The school hall was another central feature in SJI. When it rained, the school hall became an alternative area to conduct the school assembly. On Saturdays, the school hall would be turned into an arena. An arena where judo mats would be laid out. Josephians from the Judo Club would practice their judo moves to much shouting and yelling. On a gentler note, the school hall also serves as place where drama and performances from the LDDS (Literary Drama & Debating Society) were held.
An unmistakable icon of SAM is a bronze statue situated at the foyer and the dome where the school bell is located shown in the photo below. The statue was sculpted to represent the school’s founder, St John The Baptist De La Salle. The expression portrayed of St John The Baptist shown by his hands, was one of guidance and encouragement to the two children…Go forth into the world and make the best out of your life. As for the dome where the school bell is located, much has been rumoured that it was haunted, presumably to deter unauthorised access into that area.
“Teacher..teacher!!…urgent. Need to go toilet!!”. There was but only one toilet facility in SJI shared by Josephians with the exception of the staff toilet. One will not forget the aroma of ammonia as it permeates the classrooms situated next to it, namely classrooms from the Anderson wing. While doing our “business” in any one of the cubicles, one can admire the artistic graffiti on the walls and inner surface of the cubicle door presumably drawn by would-be Rembrandts. It does help to ease the pungent smell of your “business” from your mind.
After school hours, home may not be the next destination. For some, the former YMCA basketball court and sarabat stalls at Waterloo Street beckons. With the basketball-posts acting as goal-posts at the opposite ends of the court, a plastic ball and some friends was all it takes to have an exciting match that will result in sweat-drenched school uniforms after a few minutes of play under the searing sun. Then, it will be off to any one of the sarabat stalls to have our stomachs filled with an array of food: mee siam, mee goreng , mutarbak, roti john, prata, char kway teow…and to top it off with a cool glass of icy bandung (rose syrup drink with a splash of evaporated milk) or bird-nest drink.
Need to shop for sports shoes, bags, rackets, jerseys, sports accessories, THE place, besides Queensway Shopping Centre, was actually a stretch of shops along Bras Basah Road spanning from Rendevous Hotel (still existing today) to the junction at Waterloo Street. There was even a barber-shop known as “Lark Barber” where Josephians in the NCC and NPCC drill competition squads would go to have their 4 by 2 haircuts in preparation for the competition.
While tired and thirsty visitors may drop in at Olio Dome located at the Queen Street wing of SJI to have a cuppa, many may not know that the rooms actually were the rooms that once was…

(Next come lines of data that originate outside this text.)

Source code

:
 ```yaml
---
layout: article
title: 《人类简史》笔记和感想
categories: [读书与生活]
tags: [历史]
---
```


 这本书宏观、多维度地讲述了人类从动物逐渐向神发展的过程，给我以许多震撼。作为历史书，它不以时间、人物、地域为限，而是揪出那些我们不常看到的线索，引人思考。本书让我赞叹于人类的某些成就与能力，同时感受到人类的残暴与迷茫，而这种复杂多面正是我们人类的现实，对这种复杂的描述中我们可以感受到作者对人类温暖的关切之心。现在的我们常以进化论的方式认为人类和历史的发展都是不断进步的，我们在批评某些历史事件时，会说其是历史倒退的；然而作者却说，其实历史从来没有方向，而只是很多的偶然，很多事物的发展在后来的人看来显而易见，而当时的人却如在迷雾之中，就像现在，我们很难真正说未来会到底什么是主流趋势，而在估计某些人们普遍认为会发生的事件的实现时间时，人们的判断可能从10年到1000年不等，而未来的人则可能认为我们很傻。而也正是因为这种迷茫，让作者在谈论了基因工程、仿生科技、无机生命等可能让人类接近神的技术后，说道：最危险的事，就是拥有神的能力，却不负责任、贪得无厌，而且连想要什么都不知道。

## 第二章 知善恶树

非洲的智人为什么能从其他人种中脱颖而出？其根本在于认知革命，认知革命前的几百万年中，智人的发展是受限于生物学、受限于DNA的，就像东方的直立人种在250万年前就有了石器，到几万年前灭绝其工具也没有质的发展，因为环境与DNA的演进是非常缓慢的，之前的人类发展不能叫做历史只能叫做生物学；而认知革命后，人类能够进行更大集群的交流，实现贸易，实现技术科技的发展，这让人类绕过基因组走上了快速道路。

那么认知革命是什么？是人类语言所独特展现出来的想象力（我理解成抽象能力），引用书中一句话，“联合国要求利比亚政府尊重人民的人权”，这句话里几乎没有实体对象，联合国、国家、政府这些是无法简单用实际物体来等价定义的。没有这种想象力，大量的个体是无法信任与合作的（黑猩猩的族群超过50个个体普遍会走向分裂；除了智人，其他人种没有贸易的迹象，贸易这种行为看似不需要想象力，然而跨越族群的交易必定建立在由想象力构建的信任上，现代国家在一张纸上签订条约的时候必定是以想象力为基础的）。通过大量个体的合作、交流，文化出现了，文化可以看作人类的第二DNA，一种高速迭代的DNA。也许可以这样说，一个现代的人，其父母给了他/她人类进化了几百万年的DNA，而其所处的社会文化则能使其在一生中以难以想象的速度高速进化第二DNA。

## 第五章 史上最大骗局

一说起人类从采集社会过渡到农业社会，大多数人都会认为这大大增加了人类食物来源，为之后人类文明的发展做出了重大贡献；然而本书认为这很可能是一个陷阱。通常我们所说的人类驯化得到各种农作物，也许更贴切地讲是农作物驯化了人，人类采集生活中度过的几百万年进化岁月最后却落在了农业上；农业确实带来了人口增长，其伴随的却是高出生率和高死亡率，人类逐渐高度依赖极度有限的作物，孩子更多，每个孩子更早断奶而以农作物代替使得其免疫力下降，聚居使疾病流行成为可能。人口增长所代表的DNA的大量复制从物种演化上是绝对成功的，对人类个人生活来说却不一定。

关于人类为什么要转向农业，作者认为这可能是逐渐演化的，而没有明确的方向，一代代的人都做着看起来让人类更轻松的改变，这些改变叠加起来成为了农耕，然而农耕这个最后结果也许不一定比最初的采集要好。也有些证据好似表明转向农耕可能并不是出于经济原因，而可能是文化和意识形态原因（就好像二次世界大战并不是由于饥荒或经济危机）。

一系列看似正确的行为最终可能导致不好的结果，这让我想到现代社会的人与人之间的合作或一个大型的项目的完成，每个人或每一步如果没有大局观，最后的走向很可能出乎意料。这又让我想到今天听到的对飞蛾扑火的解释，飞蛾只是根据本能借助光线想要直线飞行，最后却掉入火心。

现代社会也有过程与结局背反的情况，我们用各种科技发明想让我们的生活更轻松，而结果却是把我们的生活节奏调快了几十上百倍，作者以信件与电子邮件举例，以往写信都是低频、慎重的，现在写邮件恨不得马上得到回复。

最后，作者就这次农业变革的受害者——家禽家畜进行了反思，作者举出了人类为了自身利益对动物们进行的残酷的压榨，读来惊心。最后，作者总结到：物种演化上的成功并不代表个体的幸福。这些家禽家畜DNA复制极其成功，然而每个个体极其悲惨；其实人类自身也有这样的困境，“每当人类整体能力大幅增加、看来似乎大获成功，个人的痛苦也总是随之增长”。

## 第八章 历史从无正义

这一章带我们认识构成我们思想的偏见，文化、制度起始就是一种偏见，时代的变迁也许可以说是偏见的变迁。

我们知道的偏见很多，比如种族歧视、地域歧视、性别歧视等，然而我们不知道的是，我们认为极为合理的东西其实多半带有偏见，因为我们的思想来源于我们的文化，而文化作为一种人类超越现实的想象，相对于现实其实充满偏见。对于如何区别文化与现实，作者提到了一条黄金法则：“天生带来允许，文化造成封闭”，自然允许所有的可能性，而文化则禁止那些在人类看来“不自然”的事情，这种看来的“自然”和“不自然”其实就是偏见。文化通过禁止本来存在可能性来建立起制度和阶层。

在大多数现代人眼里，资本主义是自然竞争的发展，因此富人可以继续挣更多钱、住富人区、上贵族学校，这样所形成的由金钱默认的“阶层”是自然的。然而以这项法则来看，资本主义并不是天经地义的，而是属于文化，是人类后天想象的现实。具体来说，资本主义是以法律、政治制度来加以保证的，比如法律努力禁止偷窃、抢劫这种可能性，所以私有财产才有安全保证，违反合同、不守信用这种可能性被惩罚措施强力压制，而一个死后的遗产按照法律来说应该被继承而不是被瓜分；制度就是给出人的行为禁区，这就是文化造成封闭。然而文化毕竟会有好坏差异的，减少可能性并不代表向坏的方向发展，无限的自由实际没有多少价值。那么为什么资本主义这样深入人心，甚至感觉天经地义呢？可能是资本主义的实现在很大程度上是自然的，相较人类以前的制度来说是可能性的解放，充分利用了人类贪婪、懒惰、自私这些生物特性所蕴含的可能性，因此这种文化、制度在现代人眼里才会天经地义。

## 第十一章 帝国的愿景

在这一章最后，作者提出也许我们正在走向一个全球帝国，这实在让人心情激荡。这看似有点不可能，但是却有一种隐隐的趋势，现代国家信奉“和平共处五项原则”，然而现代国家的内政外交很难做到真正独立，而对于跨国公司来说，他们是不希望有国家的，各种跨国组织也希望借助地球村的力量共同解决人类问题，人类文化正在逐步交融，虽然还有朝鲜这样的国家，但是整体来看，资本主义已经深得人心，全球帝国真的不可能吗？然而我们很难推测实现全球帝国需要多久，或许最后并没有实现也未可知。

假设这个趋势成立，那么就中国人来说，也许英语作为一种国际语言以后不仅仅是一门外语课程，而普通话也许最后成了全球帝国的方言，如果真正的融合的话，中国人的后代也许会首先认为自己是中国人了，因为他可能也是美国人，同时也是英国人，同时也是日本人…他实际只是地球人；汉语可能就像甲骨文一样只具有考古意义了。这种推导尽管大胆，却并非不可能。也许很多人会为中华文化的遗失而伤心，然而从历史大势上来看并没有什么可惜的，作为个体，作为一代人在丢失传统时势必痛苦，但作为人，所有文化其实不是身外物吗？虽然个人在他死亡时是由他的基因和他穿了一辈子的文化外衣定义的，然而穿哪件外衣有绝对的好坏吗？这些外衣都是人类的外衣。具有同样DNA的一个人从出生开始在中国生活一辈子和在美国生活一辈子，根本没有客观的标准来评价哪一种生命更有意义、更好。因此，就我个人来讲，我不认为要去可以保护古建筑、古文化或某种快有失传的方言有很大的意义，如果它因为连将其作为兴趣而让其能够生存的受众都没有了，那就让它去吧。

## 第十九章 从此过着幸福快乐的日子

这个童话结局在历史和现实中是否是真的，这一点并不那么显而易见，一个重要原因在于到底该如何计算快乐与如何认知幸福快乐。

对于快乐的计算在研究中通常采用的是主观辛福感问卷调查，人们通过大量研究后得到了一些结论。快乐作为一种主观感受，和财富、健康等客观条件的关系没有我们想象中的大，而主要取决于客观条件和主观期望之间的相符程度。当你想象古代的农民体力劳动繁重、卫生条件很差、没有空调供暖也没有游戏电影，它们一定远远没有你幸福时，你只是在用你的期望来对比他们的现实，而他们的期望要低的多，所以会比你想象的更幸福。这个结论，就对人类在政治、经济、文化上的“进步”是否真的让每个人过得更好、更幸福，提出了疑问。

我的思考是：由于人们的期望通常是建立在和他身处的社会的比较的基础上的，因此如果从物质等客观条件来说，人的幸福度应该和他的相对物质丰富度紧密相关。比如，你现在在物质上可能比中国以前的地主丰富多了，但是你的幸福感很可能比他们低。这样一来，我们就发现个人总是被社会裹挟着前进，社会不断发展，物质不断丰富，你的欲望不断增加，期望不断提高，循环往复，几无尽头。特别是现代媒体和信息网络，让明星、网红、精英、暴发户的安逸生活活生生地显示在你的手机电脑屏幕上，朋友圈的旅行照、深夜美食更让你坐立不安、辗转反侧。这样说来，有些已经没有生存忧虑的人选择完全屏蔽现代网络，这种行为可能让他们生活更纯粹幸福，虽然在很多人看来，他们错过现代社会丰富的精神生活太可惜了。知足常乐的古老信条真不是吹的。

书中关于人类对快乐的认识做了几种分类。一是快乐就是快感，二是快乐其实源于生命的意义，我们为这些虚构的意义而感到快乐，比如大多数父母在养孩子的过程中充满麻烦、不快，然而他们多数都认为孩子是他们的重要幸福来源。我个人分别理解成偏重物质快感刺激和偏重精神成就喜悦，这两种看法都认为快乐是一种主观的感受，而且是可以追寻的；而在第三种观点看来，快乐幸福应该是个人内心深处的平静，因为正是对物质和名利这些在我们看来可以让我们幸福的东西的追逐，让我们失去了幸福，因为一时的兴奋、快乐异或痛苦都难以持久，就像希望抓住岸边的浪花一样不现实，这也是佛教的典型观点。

Being a Catholic school, holy days of obligations in the Catholic Church calendar require Catholic students to attend Mass. Generally, there is no excuse for not doing so given the close proximity of two churches which is less than a minute walk away. Church of Sts Peter and Paul which is just behind SJI and The Cathedral of the Good Shepherd situated diagonally across the school. Both Churches were gazetted as National Monuments by the Preservation of Monuments Board.
When I had the occasional opportunity to pass by SAM, or take a stroll within her premises, the fond memories of school days at SJI comes to mind. For visitors to SAM, it would probably be an old building preserved for its history that has been transformed to showcase the arts.
This winning entry in the Heritage Starbloggers contest is dedicated to all fellow Josephians, teachers, non-teaching staff, and missionaries, past, present and future, who walked through the portals of St Joseph’s Institution.